O ministro Edson Fachin, presidente do Supremo Tribunal Federal (STF), negou seguimento a recurso extraordinário que tentava reverter a eliminação de um aprovado em concurso público para o cargo de Agente de Polícia Penal Masculino no Acre. O homem, que já atuava há 10 anos como Agente Penitenciário temporário, foi considerado “contraindicado” na fase de Investigação Criminal e Social, por omitir envolvimento em dois processos, incluindo uma medida protetiva relacionado à ex-companheira.


De acordo com o acórdão, o candidato Charles de Oliveira Rodrigues afirmou que foi aprovado nas etapas anteriores, mas acabou excluído sob a alegação de ter omitido informações na Ficha de Informações Confidenciais (FIC). A contraindicação citou dois procedimentos, sendo um da Vara Única Criminal de Mâncio Lima, e o outro ligado a medidas protetivas de urgência na Vara de Proteção à Mulher (Digital) da Comarca de Rio Branco.


Na ação, Charles sustentou que, no caso de Mâncio Lima, não figurava como réu, mas como vítima/testemunha, e que o procedimento envolvendo a ex-companheira foi arquivado após a vítima manifestar desejo de não prosseguir com representação criminal.
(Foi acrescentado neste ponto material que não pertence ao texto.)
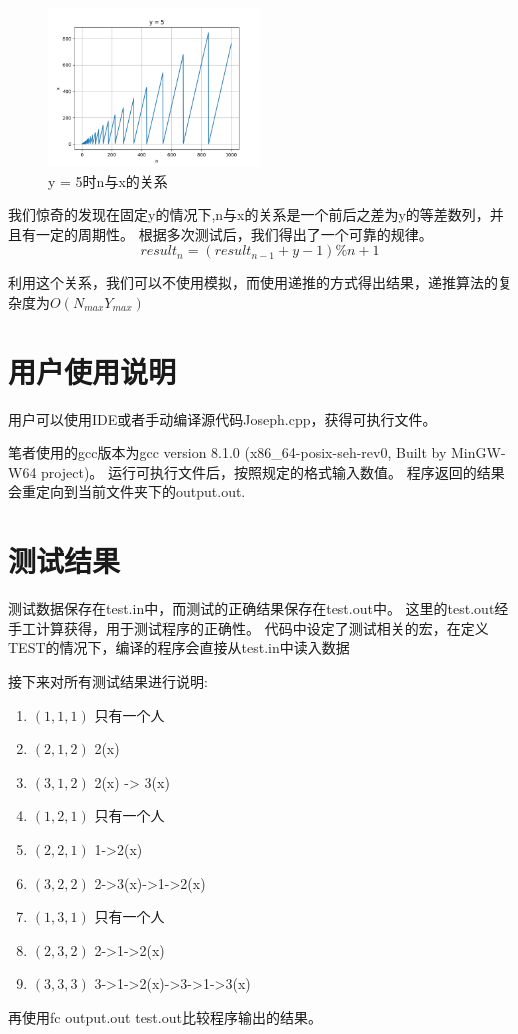    \begin{figure}[H]
      \centering
      \includegraphics[width=0.5\textwidth]{images/y5.png}
      \caption{y = 5时n与x的关系}
   \end{figure}


   我们惊奇的发现在固定y的情况下,n与x的关系是一个前后之差为y的等差数列，并且有一定的周期性。
   根据多次测试后，我们得出了一个可靠的规律。
   $$ result_{n} = (result_{n-1} + y - 1) \% n + 1 $$

   利用这个关系，我们可以不使用模拟，而使用递推的方式得出结果，递推算法的复杂度为$O(N_{max}Y_{max})$

\section{用户使用说明}

   用户可以使用IDE或者手动编译源代码Joseph.cpp，获得可执行文件。
   
   笔者使用的gcc版本为gcc version 8.1.0 (x86_64-posix-seh-rev0, Built by MinGW-W64 project)。
   运行可执行文件后，按照规定的格式输入数值。
   程序返回的结果会重定向到当前文件夹下的output.out.

\section{测试结果}

   测试数据保存在test.in中，而测试的正确结果保存在test.out中。
   这里的test.out经手工计算获得，用于测试程序的正确性。
   代码中设定了测试相关的宏，在定义TEST的情况下，编译的程序会直接从test.in中读入数据


   接下来对所有测试结果进行说明:
   \begin{enumerate}
      \item $(1,1,1)$  只有一个人
      \item $(2,1,2)$  2(x)
      \item $(3,1,2)$  2(x) -> 3(x)
      \item $(1,2,1)$  只有一个人
      \item $(2,2,1)$  1->2(x)
      \item $(3,2,2)$  2->3(x)->1->2(x)
      \item $(1,3,1)$  只有一个人
      \item $(2,3,2)$  2->1->2(x)
      \item $(3,3,3)$  3->1->2(x)->3->1->3(x)
   \end{enumerate}

   再使用fc output.out test.out比较程序输出的结果。


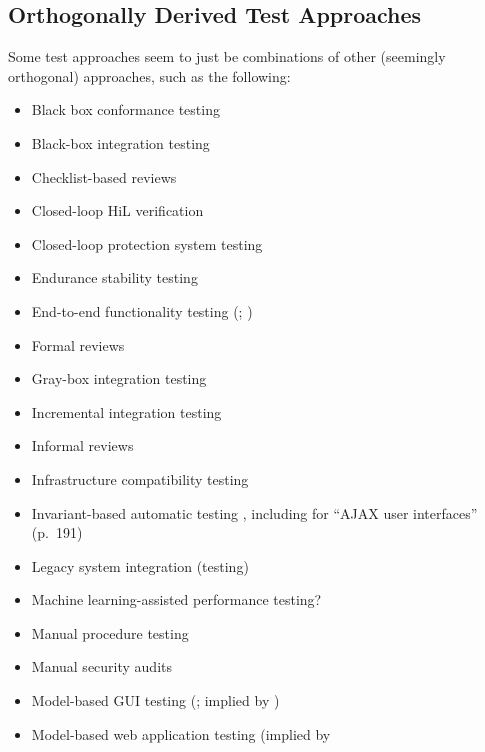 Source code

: \subsection{Orthogonally Derived Test Approaches}
\label{chap:testing:sec:orthogonal-tests}
Some test approaches seem to just be combinations of other (seemingly
orthogonal) approaches, such as the following:
\begin{itemize}
    \item Black box conformance testing \citep[p.~25]{JardEtAl1999}
    \item Black-box integration testing \citep[p.~345-346]{SakamotoEtAl2013}
    \item Checklist-based reviews \citepISTQB{}
    \item Closed-loop HiL verification \citep[p.~6]{PreußeEtAl2012}
    \item Closed-loop protection system testing \citep[p.~331]{ForsythEtAl2004}
    \item Endurance stability testing \citep[p.~55]{Firesmith2015}
    \item End-to-end functionality testing (\citealp[p.~20]{IEEE2021};
          \citealp[Tab.~2]{Gerrard2000a})
    \item Formal reviews \citepISTQB{}
    \item Gray-box integration testing \citep[p.~344]{SakamotoEtAl2013}
    \item Incremental integration testing \citep[p.~601]{SharmaEtAl2021}
    \item Informal reviews \citepISTQB{}
    \item Infrastructure compatibility testing \citep[p.~53]{Firesmith2015}
    \item Invariant-based automatic testing
          \citep[pp.~184-185,~Tab.~21]{DoğanEtAl2014}, including for
          ``AJAX user interfaces'' (p.~191)
    \item Legacy system integration (testing) \citep[Tab.~2]{Gerrard2000a}
    \item Machine learning-assisted performance testing? \citep{Moghadam2019}
    \item Manual procedure testing \citep[p.~47]{Firesmith2015}
    \item Manual security audits \citep[p.~28]{Gerrard2000b}
    \item Model-based GUI testing (\citealp[Tab.~1]{DoğanEtAl2014}; implied
          by \citealp[p.~356]{SakamotoEtAl2013})
    \item Model-based web application testing (implied by

\end{itemize}
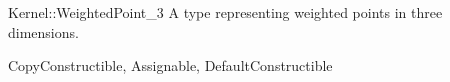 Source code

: \begin{ccRefConcept}{Kernel::WeightedPoint_3}
A type representing weighted points in three dimensions.

\ccRefines
CopyConstructible, Assignable, DefaultConstructible

\ccSeeAlso
{} \\
 \\
 \\
 \\

\end{ccRefConcept}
Ele também alegou que não poderia ser eliminado apenas por ter respondido a procedimentos sem condenação, citando entendimento do STF sobre o tema.


Ao analisar o caso, o Tribunal Pleno Jurisdicional do TJAC, por maioria, decidiu denegar a segurança em julgamento realizado em 30 de julho de 2025, sob relatoria do desembargador Francisco Djalma. Para a Corte, a investigação social em concursos para áreas de segurança pública não se restringe à existência de condenações criminais, mas avalia também a idoneidade moral, a conduta social e o cumprimento rigoroso das regras do edital.


O acórdão aponta que o Relatório de Investigação Criminal e Social do Iapen considerou que houve omissão relevante na FIC, além de mencionar avaliação negativa no perfil profissional do candidato. O documento cita ainda dispositivos do edital que preveem eliminação em casos de informações inexatas ou omitidas, bem como hipóteses de contraindicação relacionadas à conduta ética, social e funcional.


A decisão do TJAC também acolheu uma preliminar para afastar a legitimidade passiva do Instituto Brasileiro de Formação e Capacitação (IBFC), banca organizadora do certame, ao entender que a competência para emitir o parecer final da investigação social era do próprio Iapen, conforme previsto no edital.


Após a derrota no tribunal acreano, a defesa recorreu ao STF alegando violação ao artigo 5º, inciso LVII, da Constituição Federal, que trata da presunção de inocência. No entanto, Fachin entendeu que o recurso não cumpriu um requisito formal indispensável: a demonstração adequada da repercussão geral, ou seja, a explicação concreta de que a discussão ultrapassa os interesses individuais do processo e possui relevância social, econômica, política ou jurídica.


Com a decisão do Supremo, o caso foi encerrado sem análise do mérito constitucional, permanecendo válida a decisão do TJAC que manteve a eliminação do candidato na etapa de investigação social do concurso para a Polícia Penal do Acre.